* INSTRUCTIONS TO FOLLOW
Please copy the data below exactly, from its first line through the line holding "- [ ] Extract ZIP to clean location", and skip the pictures.

* DATA SHOWN
----------
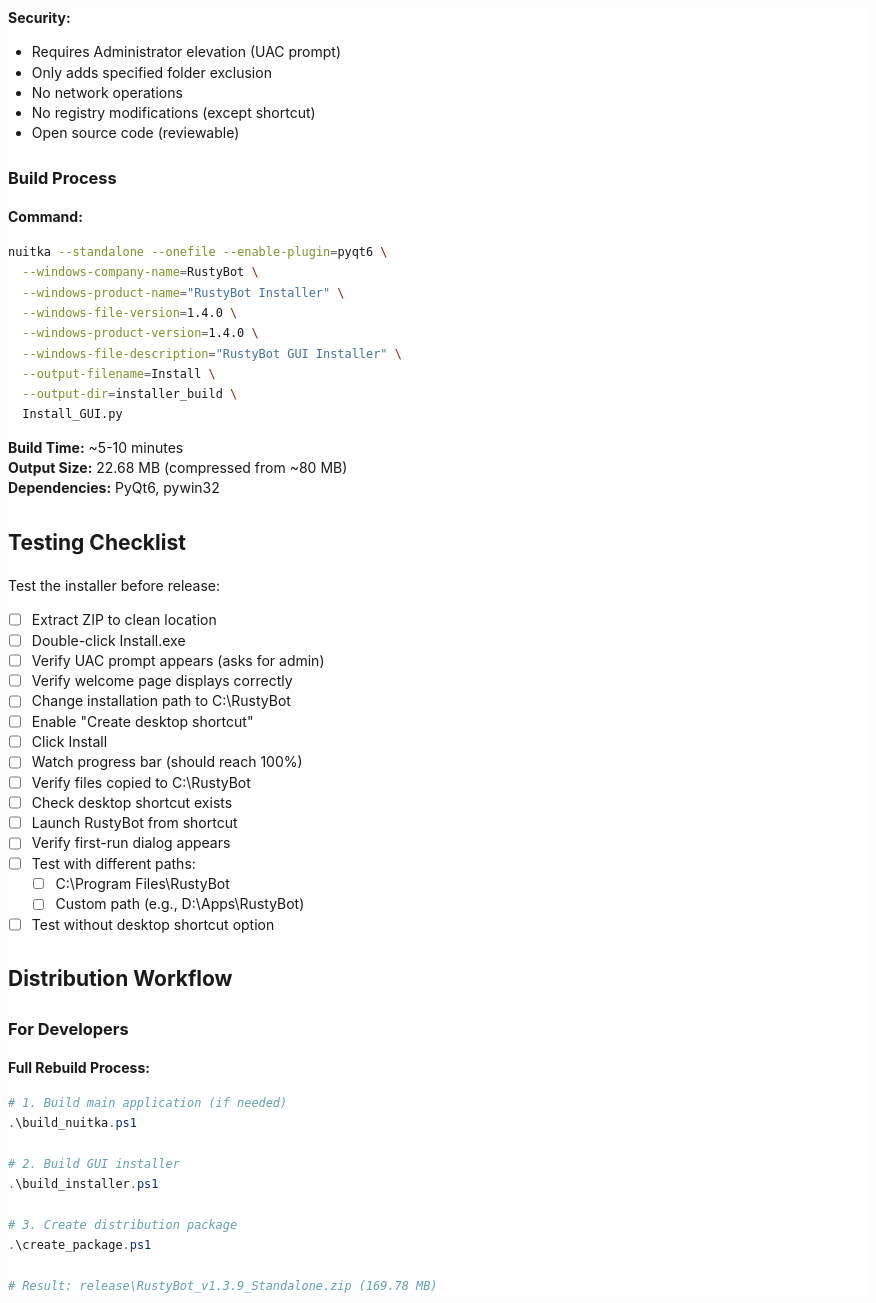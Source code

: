 **Security:**
- Requires Administrator elevation (UAC prompt)
- Only adds specified folder exclusion
- No network operations
- No registry modifications (except shortcut)
- Open source code (reviewable)

### Build Process

**Command:**
```bash
nuitka --standalone --onefile --enable-plugin=pyqt6 \
  --windows-company-name=RustyBot \
  --windows-product-name="RustyBot Installer" \
  --windows-file-version=1.4.0 \
  --windows-product-version=1.4.0 \
  --windows-file-description="RustyBot GUI Installer" \
  --output-filename=Install \
  --output-dir=installer_build \
  Install_GUI.py
```

**Build Time:** ~5-10 minutes  
**Output Size:** 22.68 MB (compressed from ~80 MB)  
**Dependencies:** PyQt6, pywin32

## Testing Checklist

Test the installer before release:

- [ ] Extract ZIP to clean location
- [ ] Double-click Install.exe
- [ ] Verify UAC prompt appears (asks for admin)
- [ ] Verify welcome page displays correctly
- [ ] Change installation path to C:\RustyBot
- [ ] Enable "Create desktop shortcut"
- [ ] Click Install
- [ ] Watch progress bar (should reach 100%)
- [ ] Verify files copied to C:\RustyBot
- [ ] Check desktop shortcut exists
- [ ] Launch RustyBot from shortcut
- [ ] Verify first-run dialog appears
- [ ] Test with different paths:
  - [ ] C:\Program Files\RustyBot
  - [ ] Custom path (e.g., D:\Apps\RustyBot)
- [ ] Test without desktop shortcut option

## Distribution Workflow

### For Developers

**Full Rebuild Process:**
```powershell
# 1. Build main application (if needed)
.\build_nuitka.ps1

# 2. Build GUI installer
.\build_installer.ps1

# 3. Create distribution package
.\create_package.ps1

# Result: release\RustyBot_v1.3.9_Standalone.zip (169.78 MB)
```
----------
* EXERCISE ANSWER
Source code

: **Security:**
- Requires Administrator elevation (UAC prompt)
- Only adds specified folder exclusion
- No network operations
- No registry modifications (except shortcut)
- Open source code (reviewable)

### Build Process

**Command:**
```bash
nuitka --standalone --onefile --enable-plugin=pyqt6 \
  --windows-company-name=RustyBot \
  --windows-product-name="RustyBot Installer" \
  --windows-file-version=1.4.0 \
  --windows-product-version=1.4.0 \
  --windows-file-description="RustyBot GUI Installer" \
  --output-filename=Install \
  --output-dir=installer_build \
  Install_GUI.py
```

**Build Time:** ~5-10 minutes  
**Output Size:** 22.68 MB (compressed from ~80 MB)  
**Dependencies:** PyQt6, pywin32

## Testing Checklist

Test the installer before release:

- [ ] Extract ZIP to clean location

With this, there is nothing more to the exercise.